Penghargaan yang baru saja diterima oleh Bupati Lamongan, Yuhronur Efendi dan Ketua Dewan Perwakilan Rakyat Daerah (DPRD) Kabupaten Lamongan, Freddy Wahyudi, merupakan penghargaan ke sembilan kalinya secara berturut-turut.
Menurut Bupati yang akrab disapa Pak Yes itu, capaian kesembilan kalinya ini merupakan wujud nyata dari profesionalitas pengelola keuangan di Kabupaten Lamongan. Terlebih pada hal ini, Kota Soto menekankan aspek akuntabel.
“Pemerintah Kabupaten Lamongan berkomitmen akuntabel dalam mengelola harta negara untuk keperluan bersama masyarakat Kabupaten Lamongan. Komitmen ini kami laksanakan dan tuangkan dalam LKPD tahun anggaran 2024 yang sudah kami serahkan ke BPK pada pertengahan Maret lalu,” tutur Pak Yes, usai menerima penghargaan di Kantor BPK RI perwakilan Jawa Timur, Senin (21/4/2025)
Lebih lanjut Pak Yes menjelaskan, penghargaan WTP akan berdampak pada meningkatnya kepercayaan publik atas kredibilitas dan keandalan informasi yang disajikan, serta meningkatkan rating dan citra positif pada stakeholder.
“Oleh karena itu, capaian ini harus dipertahankan bahkan, ditingkatkan lebih maksimal,” tuturnya.
Sementara Kepala BPK RI perwakilan Jawa Timur Yuan Candra Djaisin, mengataakn WTP ini adalah kewajiban, bukan hanya sekedar penghargaan.
“Karena seluruh Pemerintah Kabupaten yang berhasil menjalankan keuangan dengan baik,” ujarnya.
Yuan Candra menjelaskan, pemeriksaan yang dilakukan bersifat mandatory, selama 60 hari. Tujuan utamanya untuk memberikan keyakinan yang memadai atas kewajaran dalam pengelolaan keuangan daerah.
“Ada 4 kriteria yang menjadi penilaian LKPD tahun ini, di antaranya adalah kesesuaian laporan keuangan dengan Standar Akuntansi Pemerintahan (SAP), kecukupan pengungkapan, kepatuhan atas Perundangan-undangan, dan efektivitas pengendalian sistem intern,” tuturnya.
Yuan Candra menyebut, ada catatan yang harus diperbaiki oleh seluruh Pemerintah Daerah di Jawa Timur dalam mengelola keuangan daerah. Di antaranya adalah kekurangan penerimaan daerah atas pendapatan pajak dan retribusi daerah, kekurangan volume dan/atau spesifikasi teknis yang mengakibatkan kelebihan bayar dan terdapat kekurangan penerimaan atas denda keterlambatan.
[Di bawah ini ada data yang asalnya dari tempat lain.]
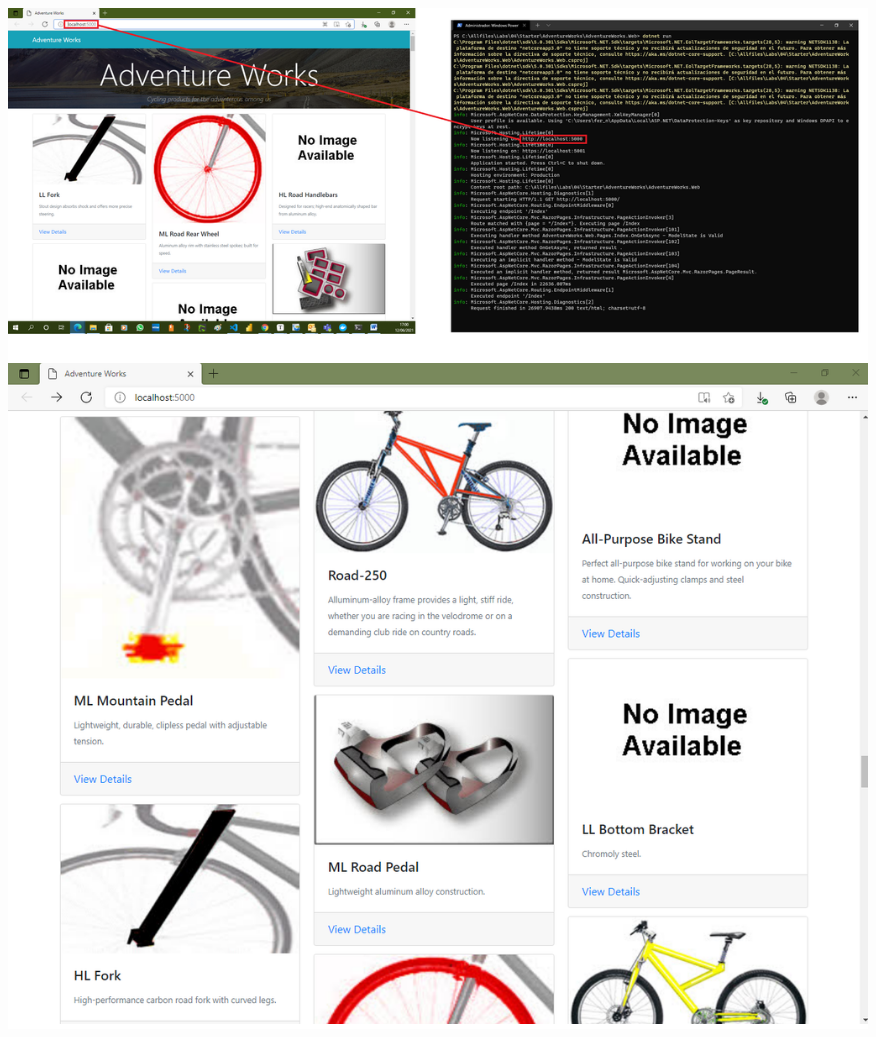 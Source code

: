    ![LAB04-Az204_152](Evidencia/LAB04-Az204_152.png)

   ![LAB04-Az204_154](Evidencia/LAB04-Az204_154.png)
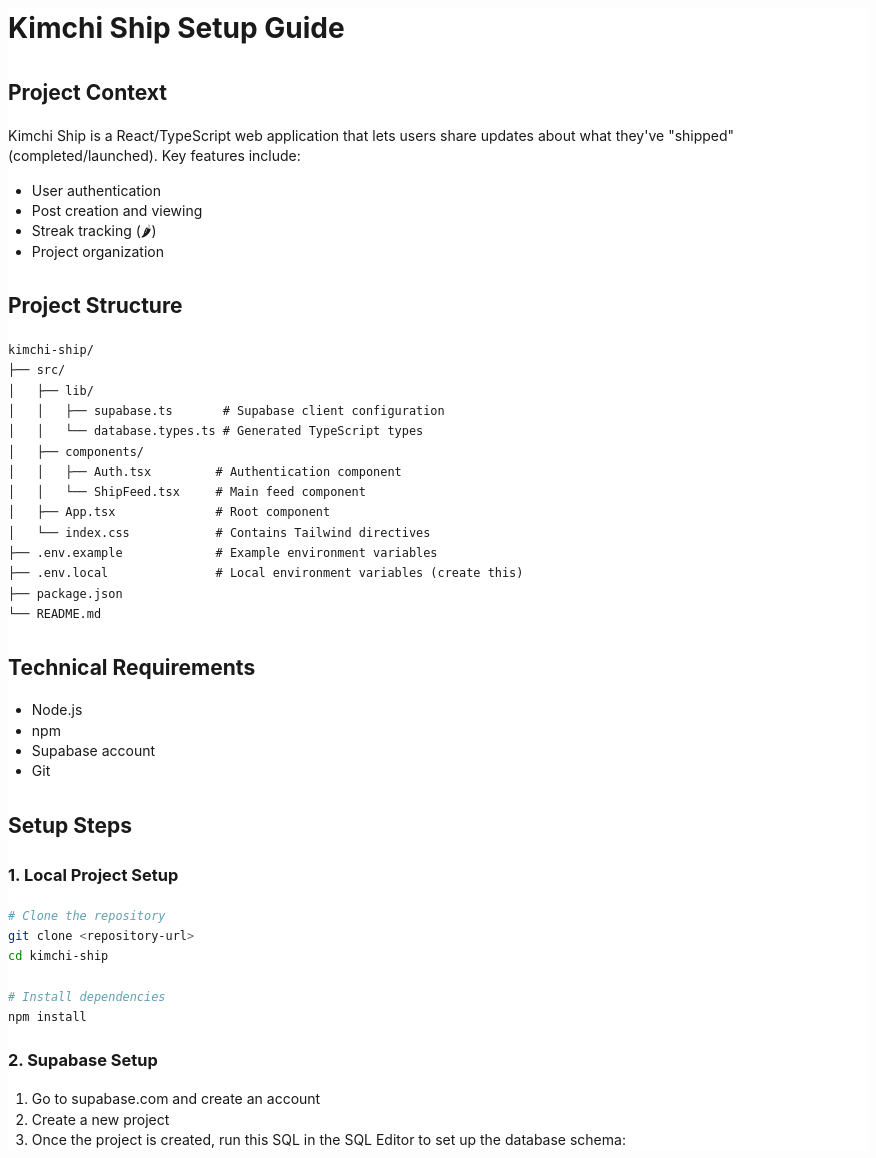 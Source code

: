 # Kimchi Ship Setup Guide

## Project Context
Kimchi Ship is a React/TypeScript web application that lets users share updates about what they've "shipped" (completed/launched). Key features include:
- User authentication
- Post creation and viewing
- Streak tracking (🌶️)
- Project organization

## Project Structure
```
kimchi-ship/
├── src/
│   ├── lib/
│   │   ├── supabase.ts       # Supabase client configuration
│   │   └── database.types.ts # Generated TypeScript types
│   ├── components/
│   │   ├── Auth.tsx         # Authentication component
│   │   └── ShipFeed.tsx     # Main feed component
│   ├── App.tsx              # Root component
│   └── index.css            # Contains Tailwind directives
├── .env.example             # Example environment variables
├── .env.local               # Local environment variables (create this)
├── package.json
└── README.md
```

## Technical Requirements
- Node.js
- npm
- Supabase account
- Git

## Setup Steps

### 1. Local Project Setup
```bash
# Clone the repository
git clone <repository-url>
cd kimchi-ship

# Install dependencies
npm install
```

### 2. Supabase Setup
1. Go to supabase.com and create an account
2. Create a new project
3. Once the project is created, run this SQL in the SQL Editor to set up the database schema:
“Kemudian pengendalian penyusunan Anggaran Pendapatan dan Belanja Daerah (APBD) belum memadai, penganggaran pendapatan bagi hasil tidak mengacu pada ketentuan serta pengendalian anggaran belanja belum memadai, dan pengelolaan aset tetap belum tertib,” ucapnya. (fak/ian)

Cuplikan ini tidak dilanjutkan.